So the Apostles called the rapidly expanding congregation to choose some people to serve, to organize, to manage, and to care.

And the infant church grew even more quickly. And everyone was happy

It could have stopped there. Often as leaders we perceive we are doing our job well when we assign people to tasks that fit them. Moreover, when we see fruit from those decisions, we feel satisfied that our leadership direction really must be working.

But leadership isn’t just about getting people plugged into the right slots.  Stephen might have been called out for, and even gifted to, “wait on tables”, but he was soon doing signs and wonders, and preaching by the power of the Holy Spirit.

He was out changing the world.

Nowhere does the Bible indicate that this might have distressed the Apostles.
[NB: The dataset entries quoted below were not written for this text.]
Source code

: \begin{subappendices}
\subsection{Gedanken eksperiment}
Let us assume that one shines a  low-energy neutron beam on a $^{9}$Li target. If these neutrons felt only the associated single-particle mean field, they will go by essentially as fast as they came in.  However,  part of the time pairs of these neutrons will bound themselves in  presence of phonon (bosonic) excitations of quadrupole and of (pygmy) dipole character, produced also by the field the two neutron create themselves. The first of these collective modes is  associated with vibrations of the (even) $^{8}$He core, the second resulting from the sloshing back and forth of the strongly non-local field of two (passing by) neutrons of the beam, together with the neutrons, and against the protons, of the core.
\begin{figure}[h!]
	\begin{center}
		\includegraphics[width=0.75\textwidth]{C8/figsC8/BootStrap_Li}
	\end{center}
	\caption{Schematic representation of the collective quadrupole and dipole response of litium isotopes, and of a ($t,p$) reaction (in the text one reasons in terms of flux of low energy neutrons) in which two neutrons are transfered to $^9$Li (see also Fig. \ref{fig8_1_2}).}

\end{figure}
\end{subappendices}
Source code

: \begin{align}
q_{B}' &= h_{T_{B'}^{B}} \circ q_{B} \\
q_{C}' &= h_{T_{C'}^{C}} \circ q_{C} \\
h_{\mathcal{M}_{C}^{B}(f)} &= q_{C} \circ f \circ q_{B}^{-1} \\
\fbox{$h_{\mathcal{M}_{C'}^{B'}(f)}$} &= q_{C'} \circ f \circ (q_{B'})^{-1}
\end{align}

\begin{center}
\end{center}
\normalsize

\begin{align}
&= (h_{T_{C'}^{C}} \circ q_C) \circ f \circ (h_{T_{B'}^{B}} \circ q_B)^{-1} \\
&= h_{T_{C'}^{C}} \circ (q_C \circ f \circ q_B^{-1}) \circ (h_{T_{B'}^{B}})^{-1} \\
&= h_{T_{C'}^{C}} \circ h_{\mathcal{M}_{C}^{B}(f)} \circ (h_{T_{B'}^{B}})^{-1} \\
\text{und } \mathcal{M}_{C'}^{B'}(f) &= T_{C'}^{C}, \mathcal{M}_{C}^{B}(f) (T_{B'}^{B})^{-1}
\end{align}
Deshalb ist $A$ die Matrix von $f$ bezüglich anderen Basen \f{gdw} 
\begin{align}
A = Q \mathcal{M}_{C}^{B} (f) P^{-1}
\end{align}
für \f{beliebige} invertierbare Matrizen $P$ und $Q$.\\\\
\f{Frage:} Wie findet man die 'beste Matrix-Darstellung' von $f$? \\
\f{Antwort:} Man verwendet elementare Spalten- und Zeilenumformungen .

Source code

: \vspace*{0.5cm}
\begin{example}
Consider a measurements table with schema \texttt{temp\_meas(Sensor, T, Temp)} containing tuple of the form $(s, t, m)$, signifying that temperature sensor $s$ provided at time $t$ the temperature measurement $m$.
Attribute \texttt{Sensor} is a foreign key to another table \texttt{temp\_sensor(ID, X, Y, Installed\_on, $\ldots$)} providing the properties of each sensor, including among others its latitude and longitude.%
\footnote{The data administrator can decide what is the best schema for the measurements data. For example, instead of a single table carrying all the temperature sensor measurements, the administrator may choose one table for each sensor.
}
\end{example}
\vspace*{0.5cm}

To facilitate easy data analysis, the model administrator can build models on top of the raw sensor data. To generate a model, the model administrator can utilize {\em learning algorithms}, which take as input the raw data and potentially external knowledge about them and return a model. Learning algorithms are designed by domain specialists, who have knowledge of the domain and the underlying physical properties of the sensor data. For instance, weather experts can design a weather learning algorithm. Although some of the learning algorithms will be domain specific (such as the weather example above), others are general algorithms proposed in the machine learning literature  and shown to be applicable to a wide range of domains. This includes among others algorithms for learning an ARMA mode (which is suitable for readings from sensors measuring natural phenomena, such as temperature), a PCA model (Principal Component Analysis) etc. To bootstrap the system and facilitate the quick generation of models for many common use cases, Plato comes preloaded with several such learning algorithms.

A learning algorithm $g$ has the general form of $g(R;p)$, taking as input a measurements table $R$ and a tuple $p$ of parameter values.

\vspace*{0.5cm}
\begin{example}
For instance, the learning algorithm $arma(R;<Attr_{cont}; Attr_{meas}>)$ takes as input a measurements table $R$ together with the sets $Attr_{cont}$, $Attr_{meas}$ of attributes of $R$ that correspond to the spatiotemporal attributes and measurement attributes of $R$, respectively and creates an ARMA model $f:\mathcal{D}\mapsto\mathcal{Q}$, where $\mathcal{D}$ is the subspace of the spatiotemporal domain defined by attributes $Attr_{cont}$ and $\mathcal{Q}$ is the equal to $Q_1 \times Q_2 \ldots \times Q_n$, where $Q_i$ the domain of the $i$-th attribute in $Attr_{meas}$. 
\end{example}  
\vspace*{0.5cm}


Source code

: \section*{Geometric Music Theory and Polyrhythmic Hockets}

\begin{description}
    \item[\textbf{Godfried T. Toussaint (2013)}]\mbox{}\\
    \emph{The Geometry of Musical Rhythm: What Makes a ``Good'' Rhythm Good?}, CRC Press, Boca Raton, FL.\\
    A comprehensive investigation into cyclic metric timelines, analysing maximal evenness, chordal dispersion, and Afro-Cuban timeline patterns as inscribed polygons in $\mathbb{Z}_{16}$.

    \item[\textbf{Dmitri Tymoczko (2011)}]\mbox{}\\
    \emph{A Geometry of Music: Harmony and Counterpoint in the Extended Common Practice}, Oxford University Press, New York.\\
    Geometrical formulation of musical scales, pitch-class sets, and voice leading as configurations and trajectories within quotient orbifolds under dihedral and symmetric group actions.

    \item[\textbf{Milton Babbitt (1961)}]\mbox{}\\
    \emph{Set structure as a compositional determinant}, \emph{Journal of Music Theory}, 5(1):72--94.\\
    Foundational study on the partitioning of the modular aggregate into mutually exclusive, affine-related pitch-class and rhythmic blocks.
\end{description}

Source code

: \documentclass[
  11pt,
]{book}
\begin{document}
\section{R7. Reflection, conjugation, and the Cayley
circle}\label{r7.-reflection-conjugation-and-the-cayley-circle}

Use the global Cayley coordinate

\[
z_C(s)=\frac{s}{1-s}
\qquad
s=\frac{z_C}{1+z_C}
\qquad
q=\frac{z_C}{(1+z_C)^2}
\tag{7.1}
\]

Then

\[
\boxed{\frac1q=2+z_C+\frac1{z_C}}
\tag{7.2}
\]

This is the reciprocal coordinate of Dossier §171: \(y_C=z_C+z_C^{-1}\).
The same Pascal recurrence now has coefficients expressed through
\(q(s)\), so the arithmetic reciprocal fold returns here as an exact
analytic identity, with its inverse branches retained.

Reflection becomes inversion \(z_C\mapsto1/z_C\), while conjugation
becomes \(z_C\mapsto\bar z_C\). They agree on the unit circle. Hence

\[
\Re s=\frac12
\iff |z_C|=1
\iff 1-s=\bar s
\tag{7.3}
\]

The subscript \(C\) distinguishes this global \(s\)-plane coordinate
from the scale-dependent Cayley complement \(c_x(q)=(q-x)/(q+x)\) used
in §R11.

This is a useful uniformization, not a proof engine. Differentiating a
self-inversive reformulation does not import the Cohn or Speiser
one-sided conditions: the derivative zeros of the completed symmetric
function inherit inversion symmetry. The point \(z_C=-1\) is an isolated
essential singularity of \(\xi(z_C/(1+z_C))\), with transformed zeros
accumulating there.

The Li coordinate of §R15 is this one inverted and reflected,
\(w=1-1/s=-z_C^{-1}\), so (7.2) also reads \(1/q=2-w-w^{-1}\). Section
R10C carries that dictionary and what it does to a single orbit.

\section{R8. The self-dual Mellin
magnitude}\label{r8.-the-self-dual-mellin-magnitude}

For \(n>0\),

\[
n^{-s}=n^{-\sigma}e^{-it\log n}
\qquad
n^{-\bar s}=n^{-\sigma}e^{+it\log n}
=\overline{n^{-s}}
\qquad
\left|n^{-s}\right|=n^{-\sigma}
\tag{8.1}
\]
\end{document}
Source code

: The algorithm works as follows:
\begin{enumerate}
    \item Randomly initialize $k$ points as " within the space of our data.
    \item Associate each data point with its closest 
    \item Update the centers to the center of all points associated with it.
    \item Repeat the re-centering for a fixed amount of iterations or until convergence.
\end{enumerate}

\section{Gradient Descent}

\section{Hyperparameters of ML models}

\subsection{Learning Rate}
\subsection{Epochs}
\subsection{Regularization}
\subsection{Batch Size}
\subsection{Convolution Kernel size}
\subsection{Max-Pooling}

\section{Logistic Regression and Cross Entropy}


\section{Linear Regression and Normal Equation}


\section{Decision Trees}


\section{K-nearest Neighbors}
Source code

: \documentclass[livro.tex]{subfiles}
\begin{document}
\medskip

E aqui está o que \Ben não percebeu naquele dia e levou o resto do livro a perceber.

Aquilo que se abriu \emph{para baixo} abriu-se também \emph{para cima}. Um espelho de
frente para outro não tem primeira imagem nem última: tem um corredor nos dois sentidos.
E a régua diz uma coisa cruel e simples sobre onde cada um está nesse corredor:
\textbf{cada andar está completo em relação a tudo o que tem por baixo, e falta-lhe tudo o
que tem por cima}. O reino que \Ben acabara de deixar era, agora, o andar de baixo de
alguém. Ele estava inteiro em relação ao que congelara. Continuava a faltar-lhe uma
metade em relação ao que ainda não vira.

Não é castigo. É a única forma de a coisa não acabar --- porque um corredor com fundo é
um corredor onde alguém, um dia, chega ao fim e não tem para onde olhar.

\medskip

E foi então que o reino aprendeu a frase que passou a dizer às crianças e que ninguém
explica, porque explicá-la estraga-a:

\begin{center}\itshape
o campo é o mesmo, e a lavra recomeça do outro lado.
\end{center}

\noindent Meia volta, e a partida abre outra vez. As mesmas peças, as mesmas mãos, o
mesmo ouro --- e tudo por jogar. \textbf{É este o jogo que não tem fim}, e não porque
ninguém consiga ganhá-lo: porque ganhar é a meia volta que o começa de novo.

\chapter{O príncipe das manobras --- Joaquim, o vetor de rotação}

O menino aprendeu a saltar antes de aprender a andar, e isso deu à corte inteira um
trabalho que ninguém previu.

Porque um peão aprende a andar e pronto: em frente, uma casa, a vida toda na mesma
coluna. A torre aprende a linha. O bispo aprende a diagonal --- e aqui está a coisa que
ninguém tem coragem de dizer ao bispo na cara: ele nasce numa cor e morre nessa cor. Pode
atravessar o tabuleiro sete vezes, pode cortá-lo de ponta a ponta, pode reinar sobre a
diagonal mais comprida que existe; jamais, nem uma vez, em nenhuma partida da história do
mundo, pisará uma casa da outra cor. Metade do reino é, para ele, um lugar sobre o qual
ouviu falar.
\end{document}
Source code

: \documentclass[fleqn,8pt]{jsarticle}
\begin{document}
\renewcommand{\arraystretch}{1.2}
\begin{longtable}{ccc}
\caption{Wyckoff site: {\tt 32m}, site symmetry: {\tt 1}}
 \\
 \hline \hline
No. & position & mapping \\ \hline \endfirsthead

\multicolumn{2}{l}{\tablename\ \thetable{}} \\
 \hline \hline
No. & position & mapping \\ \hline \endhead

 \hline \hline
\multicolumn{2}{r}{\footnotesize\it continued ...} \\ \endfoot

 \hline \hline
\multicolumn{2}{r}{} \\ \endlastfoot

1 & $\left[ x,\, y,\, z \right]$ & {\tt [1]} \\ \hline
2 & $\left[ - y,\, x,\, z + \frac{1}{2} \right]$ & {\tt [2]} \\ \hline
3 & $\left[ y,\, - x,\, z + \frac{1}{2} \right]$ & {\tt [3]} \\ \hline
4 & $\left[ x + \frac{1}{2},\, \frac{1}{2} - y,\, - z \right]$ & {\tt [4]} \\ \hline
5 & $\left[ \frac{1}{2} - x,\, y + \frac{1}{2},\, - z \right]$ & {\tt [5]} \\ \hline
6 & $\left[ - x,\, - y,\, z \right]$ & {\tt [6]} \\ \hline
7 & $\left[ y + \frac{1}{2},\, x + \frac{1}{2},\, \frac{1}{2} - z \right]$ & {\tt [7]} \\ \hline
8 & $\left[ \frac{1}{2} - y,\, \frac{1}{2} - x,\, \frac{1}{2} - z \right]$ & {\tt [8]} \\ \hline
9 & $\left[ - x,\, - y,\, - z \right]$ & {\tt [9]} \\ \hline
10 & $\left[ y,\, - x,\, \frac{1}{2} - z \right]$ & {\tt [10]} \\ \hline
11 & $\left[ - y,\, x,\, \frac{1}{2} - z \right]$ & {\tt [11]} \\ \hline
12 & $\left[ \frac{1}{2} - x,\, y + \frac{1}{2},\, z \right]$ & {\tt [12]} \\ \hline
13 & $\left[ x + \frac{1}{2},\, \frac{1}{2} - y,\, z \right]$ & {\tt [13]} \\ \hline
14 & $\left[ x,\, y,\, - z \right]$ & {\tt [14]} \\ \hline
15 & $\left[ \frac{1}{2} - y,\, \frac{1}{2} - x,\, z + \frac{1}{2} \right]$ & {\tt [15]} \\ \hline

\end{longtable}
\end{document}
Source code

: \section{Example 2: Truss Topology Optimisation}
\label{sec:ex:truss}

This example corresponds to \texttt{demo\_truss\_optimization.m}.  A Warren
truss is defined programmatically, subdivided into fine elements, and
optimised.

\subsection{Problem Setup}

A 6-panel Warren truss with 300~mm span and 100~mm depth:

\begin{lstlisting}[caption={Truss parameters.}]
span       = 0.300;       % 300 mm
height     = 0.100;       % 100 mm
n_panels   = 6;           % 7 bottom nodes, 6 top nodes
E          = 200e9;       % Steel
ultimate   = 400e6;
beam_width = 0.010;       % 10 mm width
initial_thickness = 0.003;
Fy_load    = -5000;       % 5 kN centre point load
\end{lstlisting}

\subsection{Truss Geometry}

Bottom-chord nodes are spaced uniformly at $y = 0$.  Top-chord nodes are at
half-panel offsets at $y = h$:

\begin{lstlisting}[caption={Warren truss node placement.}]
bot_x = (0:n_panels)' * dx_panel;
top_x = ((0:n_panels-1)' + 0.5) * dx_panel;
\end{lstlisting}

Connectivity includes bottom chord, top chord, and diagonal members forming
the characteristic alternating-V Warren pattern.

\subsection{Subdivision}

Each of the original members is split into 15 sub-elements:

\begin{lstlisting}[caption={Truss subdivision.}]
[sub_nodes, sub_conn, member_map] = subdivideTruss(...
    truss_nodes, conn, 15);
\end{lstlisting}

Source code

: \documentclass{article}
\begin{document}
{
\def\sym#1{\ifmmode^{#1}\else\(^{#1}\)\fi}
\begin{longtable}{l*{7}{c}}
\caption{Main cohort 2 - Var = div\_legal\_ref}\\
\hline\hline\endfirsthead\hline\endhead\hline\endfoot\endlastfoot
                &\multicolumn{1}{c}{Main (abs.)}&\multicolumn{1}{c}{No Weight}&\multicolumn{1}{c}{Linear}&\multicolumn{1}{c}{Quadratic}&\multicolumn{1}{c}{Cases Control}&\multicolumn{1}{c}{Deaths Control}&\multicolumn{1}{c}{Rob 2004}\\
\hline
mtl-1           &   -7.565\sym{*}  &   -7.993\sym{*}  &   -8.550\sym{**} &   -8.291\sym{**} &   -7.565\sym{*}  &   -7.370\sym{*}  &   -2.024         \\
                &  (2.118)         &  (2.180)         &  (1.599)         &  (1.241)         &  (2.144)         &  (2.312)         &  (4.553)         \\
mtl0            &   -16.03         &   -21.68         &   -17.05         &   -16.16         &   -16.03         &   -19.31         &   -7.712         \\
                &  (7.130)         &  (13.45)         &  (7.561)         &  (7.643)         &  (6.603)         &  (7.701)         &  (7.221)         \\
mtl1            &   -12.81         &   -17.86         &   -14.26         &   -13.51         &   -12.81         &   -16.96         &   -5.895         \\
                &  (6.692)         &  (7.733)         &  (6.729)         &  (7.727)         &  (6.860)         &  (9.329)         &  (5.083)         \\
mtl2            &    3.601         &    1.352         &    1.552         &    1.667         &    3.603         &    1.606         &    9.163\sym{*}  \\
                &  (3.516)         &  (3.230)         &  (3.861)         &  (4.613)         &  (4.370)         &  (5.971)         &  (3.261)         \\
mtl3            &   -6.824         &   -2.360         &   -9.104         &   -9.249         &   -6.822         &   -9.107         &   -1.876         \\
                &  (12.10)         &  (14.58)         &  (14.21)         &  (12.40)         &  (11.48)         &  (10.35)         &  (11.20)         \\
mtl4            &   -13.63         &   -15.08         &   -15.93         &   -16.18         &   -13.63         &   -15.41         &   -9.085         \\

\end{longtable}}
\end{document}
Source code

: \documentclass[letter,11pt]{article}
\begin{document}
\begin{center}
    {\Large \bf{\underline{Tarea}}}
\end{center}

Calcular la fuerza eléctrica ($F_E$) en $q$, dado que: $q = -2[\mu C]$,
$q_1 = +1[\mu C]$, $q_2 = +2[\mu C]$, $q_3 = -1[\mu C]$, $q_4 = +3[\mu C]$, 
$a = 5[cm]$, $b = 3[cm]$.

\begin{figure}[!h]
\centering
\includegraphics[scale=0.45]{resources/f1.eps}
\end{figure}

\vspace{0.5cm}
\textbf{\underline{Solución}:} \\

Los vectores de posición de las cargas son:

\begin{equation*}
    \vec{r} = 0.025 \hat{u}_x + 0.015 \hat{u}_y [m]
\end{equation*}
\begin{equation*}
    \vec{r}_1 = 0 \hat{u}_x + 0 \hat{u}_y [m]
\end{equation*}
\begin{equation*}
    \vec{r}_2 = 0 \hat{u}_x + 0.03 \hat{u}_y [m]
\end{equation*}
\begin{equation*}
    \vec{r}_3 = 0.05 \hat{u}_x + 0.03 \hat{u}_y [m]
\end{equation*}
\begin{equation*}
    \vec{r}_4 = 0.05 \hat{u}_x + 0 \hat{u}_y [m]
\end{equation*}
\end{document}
After Stephen was martyred, we don’t find Peter and John saying, “If Stephen would have just kept his mouth shut and stuck to waiting tables, this persecution wouldn’t have broken out”.

In fact, when reading further about some of these servants (Stephan and Phillip), I get the feeling that the growth of their ministry was celebrated.

Wherever we have influence, we have to develop a culture that releases people beyond the task to which they are assigned and that celebrates with them when they step out. We must provide an ethos of trust to workers in the church. Just because a person’s job-title says “nursery worker”, “barista”, “parking lot attendant”, or “administrative pastor”, doesn’t mean the Holy Spirit doesn’t want to move through him or her in powerful ways.

Because as believers we all do specific tasks and jobs as we serve one another, but we also worship a God who wants to work through us in amazing, world-changing, unimaginable ways.

Are we doing everything we can to not hold people back, but to release them towards all God has in mind? Are we partnering with God in His awesome intentions for the people we lead, or are we limiting them to be bound by our own unimaginative ideas of what they might be able to accomplish?